Could you please find each line in the records that contains the word "resultaten" and copy it?
-- GIVEN INFORMATION follows --
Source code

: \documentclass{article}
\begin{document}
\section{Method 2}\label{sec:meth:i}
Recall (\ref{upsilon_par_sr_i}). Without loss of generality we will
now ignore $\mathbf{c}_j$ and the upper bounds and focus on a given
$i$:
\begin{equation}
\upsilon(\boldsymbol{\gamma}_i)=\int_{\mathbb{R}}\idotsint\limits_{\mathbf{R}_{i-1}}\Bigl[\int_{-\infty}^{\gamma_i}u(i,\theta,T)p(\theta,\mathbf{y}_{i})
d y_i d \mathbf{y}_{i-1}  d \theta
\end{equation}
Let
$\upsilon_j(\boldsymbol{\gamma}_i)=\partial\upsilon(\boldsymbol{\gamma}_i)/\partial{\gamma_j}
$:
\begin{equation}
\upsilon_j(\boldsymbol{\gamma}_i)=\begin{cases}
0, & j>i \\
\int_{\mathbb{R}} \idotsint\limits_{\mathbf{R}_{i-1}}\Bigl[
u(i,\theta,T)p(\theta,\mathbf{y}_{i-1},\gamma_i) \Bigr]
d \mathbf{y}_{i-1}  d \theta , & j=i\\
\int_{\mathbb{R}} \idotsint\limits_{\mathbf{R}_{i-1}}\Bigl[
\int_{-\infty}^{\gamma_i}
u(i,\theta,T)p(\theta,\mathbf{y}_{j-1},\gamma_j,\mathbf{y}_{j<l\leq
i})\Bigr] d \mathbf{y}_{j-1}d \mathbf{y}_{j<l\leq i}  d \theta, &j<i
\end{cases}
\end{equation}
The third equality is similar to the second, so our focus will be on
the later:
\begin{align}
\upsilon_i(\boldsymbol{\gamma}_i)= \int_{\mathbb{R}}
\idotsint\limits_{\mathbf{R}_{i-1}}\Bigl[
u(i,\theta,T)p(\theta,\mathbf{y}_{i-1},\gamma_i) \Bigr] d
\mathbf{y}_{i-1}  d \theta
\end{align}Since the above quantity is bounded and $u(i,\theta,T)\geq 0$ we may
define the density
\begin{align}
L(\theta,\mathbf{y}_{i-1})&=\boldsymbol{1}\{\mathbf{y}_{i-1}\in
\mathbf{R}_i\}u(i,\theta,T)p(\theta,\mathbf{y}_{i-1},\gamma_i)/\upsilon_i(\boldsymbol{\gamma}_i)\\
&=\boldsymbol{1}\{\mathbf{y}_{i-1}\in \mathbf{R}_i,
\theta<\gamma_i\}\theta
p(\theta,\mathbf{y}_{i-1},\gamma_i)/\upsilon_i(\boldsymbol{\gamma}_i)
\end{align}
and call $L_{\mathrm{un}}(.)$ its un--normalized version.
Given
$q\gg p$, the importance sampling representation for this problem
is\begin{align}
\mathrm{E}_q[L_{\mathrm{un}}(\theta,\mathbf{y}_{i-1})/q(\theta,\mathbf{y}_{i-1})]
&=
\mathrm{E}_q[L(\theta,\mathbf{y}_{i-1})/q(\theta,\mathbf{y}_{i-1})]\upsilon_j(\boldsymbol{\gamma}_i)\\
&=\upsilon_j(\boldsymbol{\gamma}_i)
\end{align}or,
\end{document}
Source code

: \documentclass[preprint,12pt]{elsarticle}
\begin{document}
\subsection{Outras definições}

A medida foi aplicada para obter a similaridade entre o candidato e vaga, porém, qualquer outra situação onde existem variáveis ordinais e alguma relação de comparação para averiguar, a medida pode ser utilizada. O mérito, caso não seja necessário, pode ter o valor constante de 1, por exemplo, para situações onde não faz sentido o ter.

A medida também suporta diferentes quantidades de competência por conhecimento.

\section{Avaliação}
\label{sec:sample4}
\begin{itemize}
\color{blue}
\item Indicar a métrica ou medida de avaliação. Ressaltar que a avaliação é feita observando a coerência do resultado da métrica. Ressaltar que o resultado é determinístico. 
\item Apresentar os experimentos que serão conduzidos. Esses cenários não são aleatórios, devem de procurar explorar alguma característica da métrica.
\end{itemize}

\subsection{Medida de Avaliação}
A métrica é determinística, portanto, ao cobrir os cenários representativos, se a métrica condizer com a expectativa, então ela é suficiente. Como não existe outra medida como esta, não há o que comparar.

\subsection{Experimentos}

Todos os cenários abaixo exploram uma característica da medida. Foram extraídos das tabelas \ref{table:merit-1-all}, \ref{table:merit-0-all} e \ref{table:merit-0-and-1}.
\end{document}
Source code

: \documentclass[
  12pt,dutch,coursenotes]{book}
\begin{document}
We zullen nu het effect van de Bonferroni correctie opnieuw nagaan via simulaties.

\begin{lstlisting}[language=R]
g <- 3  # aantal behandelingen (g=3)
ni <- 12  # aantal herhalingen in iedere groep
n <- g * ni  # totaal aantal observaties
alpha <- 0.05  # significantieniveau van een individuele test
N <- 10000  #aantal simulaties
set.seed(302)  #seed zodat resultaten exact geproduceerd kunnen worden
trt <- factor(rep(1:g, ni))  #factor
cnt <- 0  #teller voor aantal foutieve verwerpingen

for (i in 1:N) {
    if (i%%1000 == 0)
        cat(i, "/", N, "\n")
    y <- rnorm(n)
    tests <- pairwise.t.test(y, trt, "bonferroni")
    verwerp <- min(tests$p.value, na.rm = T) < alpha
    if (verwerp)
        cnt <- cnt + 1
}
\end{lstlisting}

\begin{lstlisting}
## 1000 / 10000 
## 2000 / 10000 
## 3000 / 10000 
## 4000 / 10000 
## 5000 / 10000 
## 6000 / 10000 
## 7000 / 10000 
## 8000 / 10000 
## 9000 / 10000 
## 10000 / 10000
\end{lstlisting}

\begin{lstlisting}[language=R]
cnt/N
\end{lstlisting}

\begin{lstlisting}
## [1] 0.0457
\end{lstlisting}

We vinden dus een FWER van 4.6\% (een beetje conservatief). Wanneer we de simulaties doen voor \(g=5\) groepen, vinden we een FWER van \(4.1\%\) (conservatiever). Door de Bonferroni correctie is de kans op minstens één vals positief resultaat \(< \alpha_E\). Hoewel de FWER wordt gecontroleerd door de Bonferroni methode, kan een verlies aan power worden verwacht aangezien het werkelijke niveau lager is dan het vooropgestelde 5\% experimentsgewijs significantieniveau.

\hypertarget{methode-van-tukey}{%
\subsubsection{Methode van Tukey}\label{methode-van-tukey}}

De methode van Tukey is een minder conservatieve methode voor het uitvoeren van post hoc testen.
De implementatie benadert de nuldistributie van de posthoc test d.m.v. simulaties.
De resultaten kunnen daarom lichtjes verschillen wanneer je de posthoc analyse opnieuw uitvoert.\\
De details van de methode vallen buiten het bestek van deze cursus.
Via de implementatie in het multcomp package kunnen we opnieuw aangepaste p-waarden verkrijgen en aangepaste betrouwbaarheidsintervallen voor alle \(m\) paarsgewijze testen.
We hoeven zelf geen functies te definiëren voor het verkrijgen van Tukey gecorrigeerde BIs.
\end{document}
-- GIVEN INFORMATION concluded --
[REPLY]:
set.seed(302)  #seed zodat resultaten exact geproduceerd kunnen worden
De resultaten kunnen daarom lichtjes verschillen wanneer je de posthoc analyse opnieuw uitvoert.\\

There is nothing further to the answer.